>>>>>

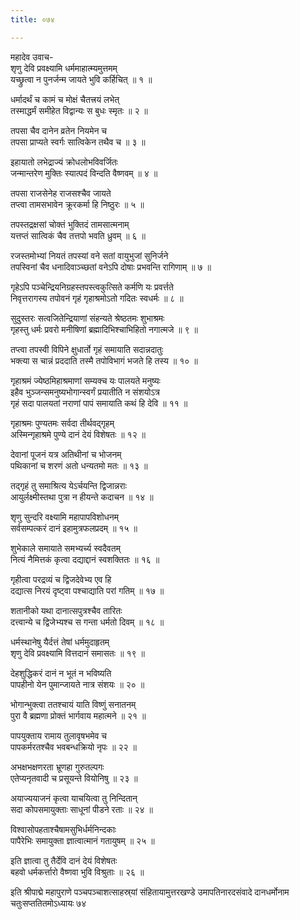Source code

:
 ```yaml
---
title: ०७४

---
```

महादेव उवाच-  
शृणु देवि प्रवक्ष्यामि धर्ममाहात्म्यमुत्तमम्  
यच्छ्रुत्वा न पुनर्जन्म जायते भुवि कर्हिचित् ॥ १ ॥


धर्मादर्थं च कामं च मोक्षं चैतत्त्रयं लभेत्  
तस्माद्धर्मं समीहेत विद्वान्यः स बुधः स्मृतः ॥ २ ॥


तपसा चैव दानेन व्रतेन नियमेन च  
तपसा प्राप्यते स्वर्गः सात्विकेन तथैव च ॥ ३ ॥


इहायातो लभेद्राज्यं क्रोधलोभविवर्जितः  
जन्मान्तरेण मुक्तिः स्यात्पदं विन्दति वैष्णवम् ॥ ४ ॥


तपसा राजसेनेह राजसश्चैव जायते  
तप्त्वा तामसभावेन क्रूरकर्मा हि निष्ठुरः ॥ ५ ॥


तपस्तद्रक्षसां चोक्तं भुक्तिदं तामसात्मनाम्  
यत्तप्तं सात्विकं चैव तत्तपो भवति ध्रुवम् ॥ ६ ॥


रजस्तमोभ्यां नियतं तपस्यां वने सतां वायुभुजां सुनिर्जने  
तपस्विनां चैव धनादिवाञ्च्छतां वनेऽपि दोषाः प्रभवन्ति रागिणाम् ॥ ७ ॥


गृहेऽपि पञ्चेन्द्रियनिग्रहस्तपस्त्वकुत्सिते कर्मणि यः प्रवर्त्तते  
निवृत्तरागस्य तपोवनं गृहं गृहाश्रमोऽतो गदितः स्वधर्मः ॥ ८ ॥


सुदुस्तरः सत्वजितेन्द्रियाणां संहन्यते श्रेष्ठतमः शुभाश्रमः  
गृहस्तु धर्मः प्रवरो मनीषिणां ब्रह्मादिभिश्चाभिहितो नगात्मजे ॥ ९ ॥


तप्त्वा तपस्वी विपिने क्षुधार्तो गृहं समायाति सदान्नदातुः  
भक्त्या स चान्नं प्रददाति तस्मै तपोविभागं भजते हि तस्य ॥ १० ॥


गृहाश्रमं ज्येष्ठमिहाश्रमाणां सम्यक्च यः पालयते मनुष्यः  
इहैव भुञ्जन्समनुष्यभोगान्स्वर्गं प्रयातीति न संशयोऽत्र  
गृहं सदा पालयतां नराणां पापं समायाति कथं हि देवि ॥ ११ ॥


गृहाश्रमः पुण्यतमः सर्वदा तीर्थवद्गृहम्  
अस्मिन्गृहाश्रमे पुण्ये दानं देयं विशेषतः ॥ १२ ॥


देवानां पूजनं यत्र अतिथीनां च भोजनम्  
पथिकानां च शरणं अतो धन्यतमो मतः ॥ १३ ॥


तद्गृहं तु समाश्रित्य येऽर्चयन्ति द्विजान्नराः  
आयुर्लक्ष्मीस्तथा पुत्रा न हीयन्ते कदाचन ॥ १४ ॥


शृणु सुन्दरि वक्ष्यामि महापापविशोधनम्  
सर्वसम्पत्करं दानं इहामुत्रफलप्रदम् ॥ १५ ॥


शुभेकाले समायाते समभ्यर्च्य स्वदैवतम्  
नित्यं नैमित्तकं कृत्वा दद्याद्दानं स्वशक्तितः ॥ १६ ॥


गृहीत्वा परद्रव्यं च द्विजदेवेभ्य एव हि  
दद्यात्स निरयं दृष्ट्वा पश्चाद्याति परां गतिम् ॥ १७ ॥


शतानीको यथा दानात्सपुत्रश्चैव तारितः  
दत्त्वान्ये च द्विजेभ्यश्च स गन्ता धर्मतो दिवम् ॥ १८ ॥


धर्मस्थानेषु यैर्दत्तं तेषां धर्ममुदाहृतम्  
शृणु देवि प्रवक्ष्यामि वित्तदानं समासतः ॥ १९ ॥


देहशुद्धिकरं दानं न भूतं न भविष्यति  
पापहीनो येन पुमान्जायते नात्र संशयः ॥ २० ॥


भोगान्भुक्त्वा ततश्चायं याति विष्णुं सनातनम्  
पुरा वै ब्रह्मणा प्रोक्तं भार्गवाय महात्मने ॥ २१ ॥


पापयुक्ताय रामाय तुलावृषभमेव च  
पापकर्मरतश्चैव भवबन्धक्रियो नृपः ॥ २२ ॥


अभक्षभक्षणरता भ्रूणहा गुरुतल्पगः  
एतेप्यनृतवादी च प्रसूयन्ते वियोनिषु ॥ २३ ॥


अयाज्ययाजनं कृत्वा याचयित्वा तु निन्दितान्  
सदा कोपसमायुक्ताः साधूनां पीडने रताः ॥ २४ ॥


विश्वासोपहताश्चैषामसुभिर्धर्मनिन्दकाः  
पापैरेभिः समायुक्ता ज्ञात्वात्मानं गतायुषम् ॥ २५ ॥


इति ज्ञात्वा तु तैर्देवि दानं देयं विशेषतः  
बहवो धर्मकर्त्तारो वैष्णवा भुवि विश्रुताः ॥ २६ ॥


इति श्रीपाद्मे महापुराणे पञ्चपञ्चाशत्साहस्र्यां संहितायामुत्तरखण्डे उमापतिनारदसंवादे दानधर्मोनाम चतुःसप्ततितमोऽध्यायः ७४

<<<<<

▸ Task statement: What you give back must be exactly the lines from the opening line of the entries through the line holding "इहायातो लभेद्राज्यं क्रोधलोभविवर्जितः", with no pictures.

▸ Result:
Source code

:
 ```yaml
---
title: ०७४

---
```

महादेव उवाच-  
शृणु देवि प्रवक्ष्यामि धर्ममाहात्म्यमुत्तमम्  
यच्छ्रुत्वा न पुनर्जन्म जायते भुवि कर्हिचित् ॥ १ ॥


धर्मादर्थं च कामं च मोक्षं चैतत्त्रयं लभेत्  
तस्माद्धर्मं समीहेत विद्वान्यः स बुधः स्मृतः ॥ २ ॥


तपसा चैव दानेन व्रतेन नियमेन च  
तपसा प्राप्यते स्वर्गः सात्विकेन तथैव च ॥ ३ ॥


इहायातो लभेद्राज्यं क्रोधलोभविवर्जितः  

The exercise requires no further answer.